FIG. 4 is a characteristic diagram illustrating a relationship between an on-resistance and a gate-source voltage of a first transistor in Embodiment 2.

FIG. 5 is a characteristic diagram illustrating a relationship between a drain current Id and a gate-source voltage Vgs of a first transistor in Embodiment 2.

FIG. 6 is a circuit diagram showing a configuration of a DC-DC converter according to a third embodiment of the present invention.

FIG. 7 is a circuit diagram showing a configuration of a conventional DC-DC converter.

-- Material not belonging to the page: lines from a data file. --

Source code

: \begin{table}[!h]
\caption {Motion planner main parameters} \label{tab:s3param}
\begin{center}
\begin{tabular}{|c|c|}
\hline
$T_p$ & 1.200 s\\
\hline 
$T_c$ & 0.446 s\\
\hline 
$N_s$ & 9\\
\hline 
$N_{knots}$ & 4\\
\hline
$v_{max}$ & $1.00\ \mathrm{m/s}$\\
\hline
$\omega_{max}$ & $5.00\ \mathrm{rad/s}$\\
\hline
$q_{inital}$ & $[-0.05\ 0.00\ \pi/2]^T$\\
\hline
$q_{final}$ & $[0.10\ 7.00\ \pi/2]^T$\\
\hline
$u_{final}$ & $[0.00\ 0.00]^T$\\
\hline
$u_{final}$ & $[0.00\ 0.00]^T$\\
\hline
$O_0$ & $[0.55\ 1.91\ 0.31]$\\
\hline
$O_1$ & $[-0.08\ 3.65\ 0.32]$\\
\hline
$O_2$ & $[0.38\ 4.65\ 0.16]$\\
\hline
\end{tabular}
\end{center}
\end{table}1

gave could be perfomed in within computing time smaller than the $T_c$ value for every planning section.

FIG. 8 is a circuit diagram showing a configuration of another conventional DC-DC converter.

[Explanation of symbols]

 REFERENCE SIGNS LIST 1 first transistor 2 second transistor 3 control circuit 4 reactor 5 capacitor 6 commutation diode 7 detection resistor 8 detection resistor 70 first detection resistor 80 second detection resistor

Claims (5)

[Claims] A first switching means connected to one electrode of a DC input power supply and performing on / off operation; connecting a subsequent stage of the first switching means to the other electrode of the DC input power supply; A second switching unit that performs an on / off operation in synchronization with an on / off operation of the first switching unit; a control unit that drives and controls the first switching unit and the second switching unit; a second switching unit A smoothing means connected to a subsequent stage of the means to form a DC output voltage; a first detection resistor connected between the DC input power supply and the first switching means; Detecting a current value flowing through a series circuit constituted by the first switching means and turning off the first switching means when the current value exceeds a predetermined value; DC-DC converter, characterized by comprising, detecting means for outputting to said control means. No.. A first switching means connected to one electrode of the DC input power supply and performing on / off operation; connecting a subsequent stage of the first switching means to the other electrode of the DC input power supply; A second switching unit that performs an on / off operation in synchronization with an on / off operation of the first switching unit; a control unit that drives and controls the first switching unit and the second switching unit; a second switching unit A smoothing means connected to a subsequent stage of the means and forming a DC output voltage; a second detection resistor connected between the first switching means and the second switching means;
Detecting the value of a current flowing through a series circuit constituted by the switching means and the second detection resistor, and, when the current value exceeds a predetermined value, outputting a signal for turning off the first switching means to the control means. A DC-DC converter, comprising: a detection unit that outputs the data to the DC-DC converter. A first switching means connected to one electrode of the DC input power supply and performing on / off operation; a second stage of the first switching means being connected to the other electrode of the DC input power supply; A second switching unit that performs an on / off operation in synchronization with an on / off operation of the first switching unit; a control unit that drives and controls the first switching unit and the second switching unit; a second switching unit A first detecting resistor connected between the DC input power supply and the first switching means; a first detecting resistor connected between the DC input power supply and the first switching means; A second detection resistor connected between the first and second switching means;
Detecting the value of the current flowing through the series circuit constituted by the detecting resistor, the first switching means, and the second detecting resistor, and turning off the first switching means when the current value exceeds a predetermined value. DC-DC, comprising: a detection unit that outputs a signal to be controlled to the control unit.
converter. 4. When the detecting means detects a current exceeding a predetermined value in the series circuit, the control means turns off the first switching means and turns on the second switching means. The DC-DC converter according to claim 1, 2, or 3, wherein 5. The DC-DC converter according to claim 1, wherein said control means and said detection means are formed integrally.